BEGIN SUPPLIED DATA
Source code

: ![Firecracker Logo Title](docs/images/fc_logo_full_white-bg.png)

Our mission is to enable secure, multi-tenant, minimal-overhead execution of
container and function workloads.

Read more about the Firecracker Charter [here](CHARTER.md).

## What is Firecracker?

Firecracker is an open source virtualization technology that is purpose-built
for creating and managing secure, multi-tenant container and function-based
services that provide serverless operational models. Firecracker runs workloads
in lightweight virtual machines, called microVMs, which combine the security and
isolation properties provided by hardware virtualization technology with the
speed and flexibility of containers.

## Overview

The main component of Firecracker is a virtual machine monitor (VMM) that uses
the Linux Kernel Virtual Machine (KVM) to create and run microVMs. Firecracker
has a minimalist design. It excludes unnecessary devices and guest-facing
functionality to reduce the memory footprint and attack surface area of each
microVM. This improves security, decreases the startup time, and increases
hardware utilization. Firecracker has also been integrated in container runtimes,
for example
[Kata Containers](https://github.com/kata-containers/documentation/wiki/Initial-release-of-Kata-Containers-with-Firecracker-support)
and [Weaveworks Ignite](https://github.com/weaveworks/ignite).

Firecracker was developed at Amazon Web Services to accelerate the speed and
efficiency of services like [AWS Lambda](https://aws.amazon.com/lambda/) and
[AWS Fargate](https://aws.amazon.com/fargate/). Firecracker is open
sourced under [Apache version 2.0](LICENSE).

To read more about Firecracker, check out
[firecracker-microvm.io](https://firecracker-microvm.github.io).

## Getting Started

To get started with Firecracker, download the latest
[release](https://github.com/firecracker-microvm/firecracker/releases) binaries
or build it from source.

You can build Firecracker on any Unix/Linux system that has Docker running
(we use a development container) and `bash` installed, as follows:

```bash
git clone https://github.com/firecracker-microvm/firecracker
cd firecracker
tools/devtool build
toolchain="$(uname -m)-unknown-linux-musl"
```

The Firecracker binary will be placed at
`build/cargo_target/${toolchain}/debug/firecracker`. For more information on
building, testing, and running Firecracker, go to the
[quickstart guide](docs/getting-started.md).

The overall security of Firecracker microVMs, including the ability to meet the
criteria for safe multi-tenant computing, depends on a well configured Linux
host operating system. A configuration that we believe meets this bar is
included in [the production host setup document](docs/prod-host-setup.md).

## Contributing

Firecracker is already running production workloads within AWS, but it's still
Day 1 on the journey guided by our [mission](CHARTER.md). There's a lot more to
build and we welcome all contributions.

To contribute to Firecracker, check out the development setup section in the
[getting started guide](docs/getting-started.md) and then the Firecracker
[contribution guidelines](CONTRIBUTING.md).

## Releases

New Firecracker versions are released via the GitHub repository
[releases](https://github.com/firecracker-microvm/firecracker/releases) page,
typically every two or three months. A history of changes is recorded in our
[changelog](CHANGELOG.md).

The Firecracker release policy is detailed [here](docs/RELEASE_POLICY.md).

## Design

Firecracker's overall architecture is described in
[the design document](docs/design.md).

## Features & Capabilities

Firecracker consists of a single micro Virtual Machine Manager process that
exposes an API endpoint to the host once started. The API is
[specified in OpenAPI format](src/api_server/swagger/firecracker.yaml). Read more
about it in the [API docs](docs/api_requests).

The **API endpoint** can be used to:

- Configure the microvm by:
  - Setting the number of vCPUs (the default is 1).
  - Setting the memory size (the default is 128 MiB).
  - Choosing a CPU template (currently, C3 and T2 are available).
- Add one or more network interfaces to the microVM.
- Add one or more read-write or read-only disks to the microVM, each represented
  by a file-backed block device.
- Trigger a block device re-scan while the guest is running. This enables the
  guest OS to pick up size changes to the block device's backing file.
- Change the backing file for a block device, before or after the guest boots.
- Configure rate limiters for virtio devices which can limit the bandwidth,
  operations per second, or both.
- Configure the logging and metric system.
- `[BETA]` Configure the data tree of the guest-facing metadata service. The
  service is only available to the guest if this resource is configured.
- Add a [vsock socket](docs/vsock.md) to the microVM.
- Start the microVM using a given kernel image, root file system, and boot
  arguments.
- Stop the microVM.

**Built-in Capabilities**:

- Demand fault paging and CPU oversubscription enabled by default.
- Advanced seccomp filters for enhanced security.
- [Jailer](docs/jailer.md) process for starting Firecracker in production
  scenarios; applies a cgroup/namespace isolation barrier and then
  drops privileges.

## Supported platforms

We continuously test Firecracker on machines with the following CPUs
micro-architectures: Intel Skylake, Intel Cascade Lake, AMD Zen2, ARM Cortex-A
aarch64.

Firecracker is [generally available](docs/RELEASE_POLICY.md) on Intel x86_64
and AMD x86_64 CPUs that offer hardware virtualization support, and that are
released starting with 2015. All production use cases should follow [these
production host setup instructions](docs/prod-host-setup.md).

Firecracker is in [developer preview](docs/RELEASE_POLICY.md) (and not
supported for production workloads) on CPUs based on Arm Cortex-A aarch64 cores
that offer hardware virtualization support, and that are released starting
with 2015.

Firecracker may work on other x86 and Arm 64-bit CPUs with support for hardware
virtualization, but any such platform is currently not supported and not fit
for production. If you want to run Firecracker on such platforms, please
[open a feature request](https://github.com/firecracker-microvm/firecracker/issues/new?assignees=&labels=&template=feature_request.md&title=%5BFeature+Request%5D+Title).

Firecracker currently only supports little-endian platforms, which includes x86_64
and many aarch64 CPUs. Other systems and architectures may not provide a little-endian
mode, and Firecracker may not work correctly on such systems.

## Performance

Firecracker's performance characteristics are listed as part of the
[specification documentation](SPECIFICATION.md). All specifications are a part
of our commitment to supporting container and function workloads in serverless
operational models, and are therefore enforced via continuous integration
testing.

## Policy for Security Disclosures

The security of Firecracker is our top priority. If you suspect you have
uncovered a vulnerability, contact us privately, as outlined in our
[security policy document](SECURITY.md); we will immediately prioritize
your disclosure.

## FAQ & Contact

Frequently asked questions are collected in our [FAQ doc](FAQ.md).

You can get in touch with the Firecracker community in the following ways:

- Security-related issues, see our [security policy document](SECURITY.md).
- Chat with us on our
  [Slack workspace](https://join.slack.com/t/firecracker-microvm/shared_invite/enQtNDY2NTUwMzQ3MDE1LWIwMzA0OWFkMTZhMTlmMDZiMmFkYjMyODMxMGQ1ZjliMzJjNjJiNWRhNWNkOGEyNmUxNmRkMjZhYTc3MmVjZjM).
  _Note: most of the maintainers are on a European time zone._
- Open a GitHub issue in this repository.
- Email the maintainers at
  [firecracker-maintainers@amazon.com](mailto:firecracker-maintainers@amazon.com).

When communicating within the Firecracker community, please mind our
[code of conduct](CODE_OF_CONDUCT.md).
END SUPPLIED DATA
● **WHAT THIS TASK INVOLVES**: Search the data for "available". Copy every matching line.

● **RESPONSE BOX**:
  - Choosing a CPU template (currently, C3 and T2 are available).
  service is only available to the guest if this resource is configured.
Firecracker is [generally available](docs/RELEASE_POLICY.md) on Intel x86_64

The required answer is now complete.